### TASK
Transcribe exactly the lines from the top of the records below through the line that holds "Note: I have", both included, with no pictures.

### DATA FOR PROCESSING
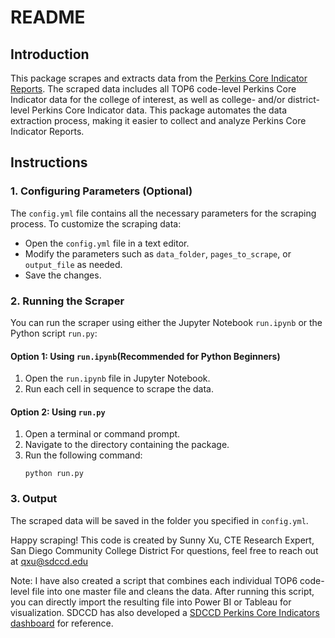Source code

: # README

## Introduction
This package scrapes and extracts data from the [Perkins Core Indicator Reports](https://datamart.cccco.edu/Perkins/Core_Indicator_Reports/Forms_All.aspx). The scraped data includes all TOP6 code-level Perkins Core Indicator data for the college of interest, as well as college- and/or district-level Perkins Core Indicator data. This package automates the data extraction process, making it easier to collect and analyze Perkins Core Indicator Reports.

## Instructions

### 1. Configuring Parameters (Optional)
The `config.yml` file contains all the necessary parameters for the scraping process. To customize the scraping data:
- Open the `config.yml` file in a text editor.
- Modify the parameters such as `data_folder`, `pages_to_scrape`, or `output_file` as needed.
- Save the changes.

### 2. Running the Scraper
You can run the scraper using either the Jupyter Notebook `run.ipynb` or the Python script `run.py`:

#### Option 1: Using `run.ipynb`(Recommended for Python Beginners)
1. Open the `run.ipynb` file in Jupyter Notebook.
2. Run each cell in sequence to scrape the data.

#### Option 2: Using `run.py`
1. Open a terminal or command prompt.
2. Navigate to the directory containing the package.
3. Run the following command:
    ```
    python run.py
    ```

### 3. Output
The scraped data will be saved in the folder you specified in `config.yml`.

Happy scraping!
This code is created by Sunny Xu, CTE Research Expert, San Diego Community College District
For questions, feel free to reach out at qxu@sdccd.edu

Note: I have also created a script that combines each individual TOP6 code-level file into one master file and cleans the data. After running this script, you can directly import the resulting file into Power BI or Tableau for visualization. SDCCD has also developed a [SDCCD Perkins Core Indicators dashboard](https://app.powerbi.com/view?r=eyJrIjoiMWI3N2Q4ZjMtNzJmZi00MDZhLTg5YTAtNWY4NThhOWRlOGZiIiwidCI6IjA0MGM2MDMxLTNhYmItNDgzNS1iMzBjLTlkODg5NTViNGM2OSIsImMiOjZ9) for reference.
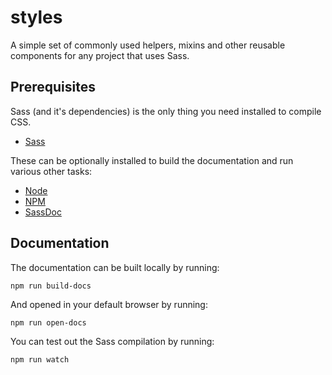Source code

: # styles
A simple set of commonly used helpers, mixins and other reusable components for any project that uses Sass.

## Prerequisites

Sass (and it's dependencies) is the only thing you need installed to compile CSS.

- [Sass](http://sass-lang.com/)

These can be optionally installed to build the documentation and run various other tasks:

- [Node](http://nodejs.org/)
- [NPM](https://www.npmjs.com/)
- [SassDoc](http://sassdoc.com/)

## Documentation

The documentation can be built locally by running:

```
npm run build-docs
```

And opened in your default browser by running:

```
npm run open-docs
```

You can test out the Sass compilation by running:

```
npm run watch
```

### SOLUTION TO THIS TASK
Source code

: # README

## Introduction
This package scrapes and extracts data from the [Perkins Core Indicator Reports](https://datamart.cccco.edu/Perkins/Core_Indicator_Reports/Forms_All.aspx). The scraped data includes all TOP6 code-level Perkins Core Indicator data for the college of interest, as well as college- and/or district-level Perkins Core Indicator data. This package automates the data extraction process, making it easier to collect and analyze Perkins Core Indicator Reports.

## Instructions

### 1. Configuring Parameters (Optional)
The `config.yml` file contains all the necessary parameters for the scraping process. To customize the scraping data:
- Open the `config.yml` file in a text editor.
- Modify the parameters such as `data_folder`, `pages_to_scrape`, or `output_file` as needed.
- Save the changes.

### 2. Running the Scraper
You can run the scraper using either the Jupyter Notebook `run.ipynb` or the Python script `run.py`:

#### Option 1: Using `run.ipynb`(Recommended for Python Beginners)
1. Open the `run.ipynb` file in Jupyter Notebook.
2. Run each cell in sequence to scrape the data.

#### Option 2: Using `run.py`
1. Open a terminal or command prompt.
2. Navigate to the directory containing the package.
3. Run the following command:
    ```
    python run.py
    ```

### 3. Output
The scraped data will be saved in the folder you specified in `config.yml`.

Happy scraping!
This code is created by Sunny Xu, CTE Research Expert, San Diego Community College District
For questions, feel free to reach out at qxu@sdccd.edu

Note: I have also created a script that combines each individual TOP6 code-level file into one master file and cleans the data. After running this script, you can directly import the resulting file into Power BI or Tableau for visualization. SDCCD has also developed a [SDCCD Perkins Core Indicators dashboard](https://app.powerbi.com/view?r=eyJrIjoiMWI3N2Q4ZjMtNzJmZi00MDZhLTg5YTAtNWY4NThhOWRlOGZiIiwidCI6IjA0MGM2MDMxLTNhYmItNDgzNS1iMzBjLTlkODg5NTViNGM2OSIsImMiOjZ9) for reference.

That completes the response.